### Description of the task
Look for the word "pounds" in the entries below, then copy every line that has it.

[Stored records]
>>>
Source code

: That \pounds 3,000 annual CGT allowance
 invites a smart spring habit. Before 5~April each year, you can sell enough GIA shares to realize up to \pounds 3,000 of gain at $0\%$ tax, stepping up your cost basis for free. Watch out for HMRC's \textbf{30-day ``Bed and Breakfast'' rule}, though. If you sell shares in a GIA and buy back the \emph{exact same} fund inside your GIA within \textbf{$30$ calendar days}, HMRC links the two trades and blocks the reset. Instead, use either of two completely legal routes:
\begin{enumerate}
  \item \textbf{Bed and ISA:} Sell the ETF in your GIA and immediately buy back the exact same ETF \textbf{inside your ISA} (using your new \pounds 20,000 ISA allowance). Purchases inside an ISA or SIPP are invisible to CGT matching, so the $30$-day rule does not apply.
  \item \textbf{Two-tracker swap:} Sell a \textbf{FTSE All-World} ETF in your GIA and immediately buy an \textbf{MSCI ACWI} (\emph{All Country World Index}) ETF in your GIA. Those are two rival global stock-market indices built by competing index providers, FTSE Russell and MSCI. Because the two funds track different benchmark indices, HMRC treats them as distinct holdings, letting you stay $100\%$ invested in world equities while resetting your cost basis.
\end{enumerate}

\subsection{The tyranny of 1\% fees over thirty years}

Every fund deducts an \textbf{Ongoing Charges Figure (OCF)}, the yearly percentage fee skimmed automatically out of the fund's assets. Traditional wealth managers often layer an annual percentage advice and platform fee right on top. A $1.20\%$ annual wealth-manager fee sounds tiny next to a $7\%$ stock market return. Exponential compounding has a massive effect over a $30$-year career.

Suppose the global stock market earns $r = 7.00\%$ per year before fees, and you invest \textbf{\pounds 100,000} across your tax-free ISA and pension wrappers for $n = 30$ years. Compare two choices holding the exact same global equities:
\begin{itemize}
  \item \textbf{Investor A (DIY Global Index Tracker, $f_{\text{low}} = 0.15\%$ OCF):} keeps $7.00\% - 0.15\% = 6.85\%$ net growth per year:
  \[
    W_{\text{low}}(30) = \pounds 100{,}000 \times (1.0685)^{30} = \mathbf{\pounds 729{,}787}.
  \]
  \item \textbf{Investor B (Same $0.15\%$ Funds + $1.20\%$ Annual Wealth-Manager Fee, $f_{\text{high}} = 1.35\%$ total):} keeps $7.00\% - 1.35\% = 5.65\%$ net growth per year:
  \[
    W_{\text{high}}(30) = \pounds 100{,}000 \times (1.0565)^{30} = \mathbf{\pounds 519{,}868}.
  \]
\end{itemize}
<<<
>>>
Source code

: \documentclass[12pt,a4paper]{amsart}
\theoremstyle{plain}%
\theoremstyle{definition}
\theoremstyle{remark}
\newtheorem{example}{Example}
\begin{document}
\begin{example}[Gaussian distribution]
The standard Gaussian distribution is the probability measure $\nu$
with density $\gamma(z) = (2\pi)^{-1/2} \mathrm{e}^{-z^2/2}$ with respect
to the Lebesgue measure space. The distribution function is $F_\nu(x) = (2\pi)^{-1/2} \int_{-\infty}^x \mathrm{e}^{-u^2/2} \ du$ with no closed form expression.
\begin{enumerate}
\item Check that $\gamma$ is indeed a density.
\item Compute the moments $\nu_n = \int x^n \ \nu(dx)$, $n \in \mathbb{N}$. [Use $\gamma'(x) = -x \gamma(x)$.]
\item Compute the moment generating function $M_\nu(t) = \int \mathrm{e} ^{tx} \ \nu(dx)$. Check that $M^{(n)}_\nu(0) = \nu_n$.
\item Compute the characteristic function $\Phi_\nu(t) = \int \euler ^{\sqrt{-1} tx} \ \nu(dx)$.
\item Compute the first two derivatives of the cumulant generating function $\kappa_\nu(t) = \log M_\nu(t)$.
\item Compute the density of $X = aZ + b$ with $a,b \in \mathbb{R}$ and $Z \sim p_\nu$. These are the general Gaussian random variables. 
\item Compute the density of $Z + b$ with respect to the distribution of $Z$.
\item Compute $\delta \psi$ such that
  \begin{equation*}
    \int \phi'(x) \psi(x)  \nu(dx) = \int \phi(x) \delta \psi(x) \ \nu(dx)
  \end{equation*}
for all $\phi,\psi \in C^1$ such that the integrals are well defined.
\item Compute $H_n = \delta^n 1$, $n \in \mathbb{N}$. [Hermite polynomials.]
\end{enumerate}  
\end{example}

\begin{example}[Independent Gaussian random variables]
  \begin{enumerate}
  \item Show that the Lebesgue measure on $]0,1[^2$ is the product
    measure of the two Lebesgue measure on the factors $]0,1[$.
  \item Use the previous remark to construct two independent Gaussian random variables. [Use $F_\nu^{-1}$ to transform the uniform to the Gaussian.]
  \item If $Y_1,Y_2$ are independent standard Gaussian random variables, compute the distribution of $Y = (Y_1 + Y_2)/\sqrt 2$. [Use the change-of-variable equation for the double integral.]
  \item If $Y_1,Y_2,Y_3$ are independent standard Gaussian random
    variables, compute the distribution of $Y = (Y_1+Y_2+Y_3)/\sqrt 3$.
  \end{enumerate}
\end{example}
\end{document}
<<<
### Result
: That \pounds 3,000 annual CGT allowance
 invites a smart spring habit. Before 5~April each year, you can sell enough GIA shares to realize up to \pounds 3,000 of gain at $0\%$ tax, stepping up your cost basis for free. Watch out for HMRC's \textbf{30-day ``Bed and Breakfast'' rule}, though. If you sell shares in a GIA and buy back the \emph{exact same} fund inside your GIA within \textbf{$30$ calendar days}, HMRC links the two trades and blocks the reset. Instead, use either of two completely legal routes:
  \item \textbf{Bed and ISA:} Sell the ETF in your GIA and immediately buy back the exact same ETF \textbf{inside your ISA} (using your new \pounds 20,000 ISA allowance). Purchases inside an ISA or SIPP are invisible to CGT matching, so the $30$-day rule does not apply.
Suppose the global stock market earns $r = 7.00\%$ per year before fees, and you invest \textbf{\pounds 100,000} across your tax-free ISA and pension wrappers for $n = 30$ years. Compare two choices holding the exact same global equities:
    W_{\text{low}}(30) = \pounds 100{,}000 \times (1.0685)^{30} = \mathbf{\pounds 729{,}787}.
    W_{\text{high}}(30) = \pounds 100{,}000 \times (1.0565)^{30} = \mathbf{\pounds 519{,}868}.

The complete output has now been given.